Таким образом, исследовательский поиск нужно направить прежде всего на идею реальной потери. Вероятно, эта идея тем более уместна, чем в более строгом смысле она относится к тому, чем мы обладаем. Действительно, тот предмет, которым я обладаю, может быть мною со всей очевидностью утрачен. Вот этих часов, с которыми я свыкся, чувствовал своими, больше нет со мной; они слетели, или кто-то их взял, – я их утратил. И отсюда следует, по-видимому, такое заключение (поспешное, но его следует зафиксировать): в той мере, в какой я считал себя обладающим другим, я могу действительно сознавать, что я его потерял; и поэтому, например, будет правильным сказать, что теряют своего ребенка. Но тут же возникает трудность, осложнение: может показаться, что то, чем я не владею, мне по определению чуждо и я не могу в действительности потерять то, что никогда не было моим. Следовательно, нужно исследовать эту промежуточную область, выступающую как область «с», «вместе» (de l'avec) [и которую Сартр столь странным образом не заметил].

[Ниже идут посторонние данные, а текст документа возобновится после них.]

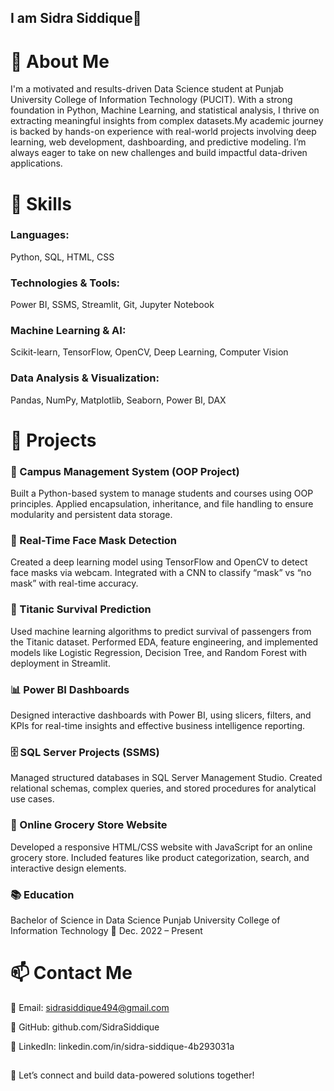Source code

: ## I am Sidra Siddique👋
# 🌟 About Me
I'm a motivated and results-driven Data Science student at Punjab University College of Information Technology (PUCIT). With a strong foundation in Python, Machine Learning, and statistical analysis, I thrive on extracting meaningful insights from complex datasets.My academic journey is backed by hands-on experience with real-world projects involving deep learning, web development, dashboarding, and predictive modeling. I’m always eager to take on new challenges and build impactful data-driven applications.
# 🔧 Skills
### Languages: 
Python, SQL, HTML, CSS
### Technologies & Tools:
Power BI, SSMS, Streamlit, Git, Jupyter Notebook
### Machine Learning & AI:
Scikit-learn, TensorFlow, OpenCV, Deep Learning, Computer Vision
### Data Analysis & Visualization:
Pandas, NumPy, Matplotlib, Seaborn, Power BI, DAX
# 🚀 Projects
### 📘 Campus Management System (OOP Project)
Built a Python-based system to manage students and courses using OOP principles. Applied encapsulation, inheritance, and file handling to ensure modularity and persistent data storage.
### 🧠 Real-Time Face Mask Detection
Created a deep learning model using TensorFlow and OpenCV to detect face masks via webcam. Integrated with a CNN to classify “mask” vs “no mask” with real-time accuracy.
### 🚢 Titanic Survival Prediction
Used machine learning algorithms to predict survival of passengers from the Titanic dataset. Performed EDA, feature engineering, and implemented models like Logistic Regression, Decision Tree, and Random Forest with deployment in Streamlit.
### 📊 Power BI Dashboards
Designed interactive dashboards with Power BI, using slicers, filters, and KPIs for real-time insights and effective business intelligence reporting.
### 🗄️ SQL Server Projects (SSMS)
Managed structured databases in SQL Server Management Studio. Created relational schemas, complex queries, and stored procedures for analytical use cases.
### 🛒 Online Grocery Store Website
Developed a responsive HTML/CSS website with JavaScript for an online grocery store. Included features like product categorization, search, and interactive design elements.
### 📚 Education
Bachelor of Science in Data Science
Punjab University College of Information Technology
📆 Dec. 2022 – Present 
# 📫 Contact Me
📧 Email: sidrasiddique494@gmail.com

🐙 GitHub: github.com/SidraSiddique

🔗 LinkedIn: linkedin.com/in/sidra-siddique-4b293031a
##
🚀 Let’s connect and build data-powered solutions together!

Пока я вижу лишь одно: то, что я писал относительно наваждения, безусловно связано с обладанием. Допуская навязчивое представление последнего состояния или последнего образа, я превращаю любимое существо в вещь, которая и в самом деле оказывается потерянной. С подобной вещью я не могу образовать подлинного «мы». И если имеется недоступное разрушению, то лишь исходя из «мы» я могу его помыслить.
Однако, это – только лишь начало. И теперь следовало бы показать, что именно в мире обладания, или имения (de l’avoir), противоположность между образом и самой вещью (res ipsa) выступает с максимально мертвящей силой. Чем более исчезнувшая вещь переживается как моя, чем выше у меня требование считать ее лишь моей, тем сильнее я акцентирую факт ее исчезновения. Вещи больше здесь нет. Возникает глубокое напряжение между реальностью и субъективностью: я хочу сказать, что реальность пропажи вещи тем мучительнее переживается, чем больше я с нею сжился, чем с большей страстностью я приписывал ее себе. И боль в данном случае выступает как ущерб в прямом и точном смысле этого слова. Я страдаю из-за себя и в себе самом. Но страдание, как и сама любовь, имеет и другой свой полюс, поскольку оно есть страдание из-за другого, за него (for his own sake)[51].
Здесь, возможно, уместно заметить, что чем в большей степени исчезнувшее существо действительно мыслится как бытие (но что это действительно означает?), тем в меньшей мере оно схватывается как владение и тем, следовательно, меньше его исчезновение будет ощущаться как потеря. [Надо сказать, что, к несчастью, все наши привязанности являются по своему характеру отношениями владения, что чудовищным образом ограничивает практическую значимость подобного наблюдения.]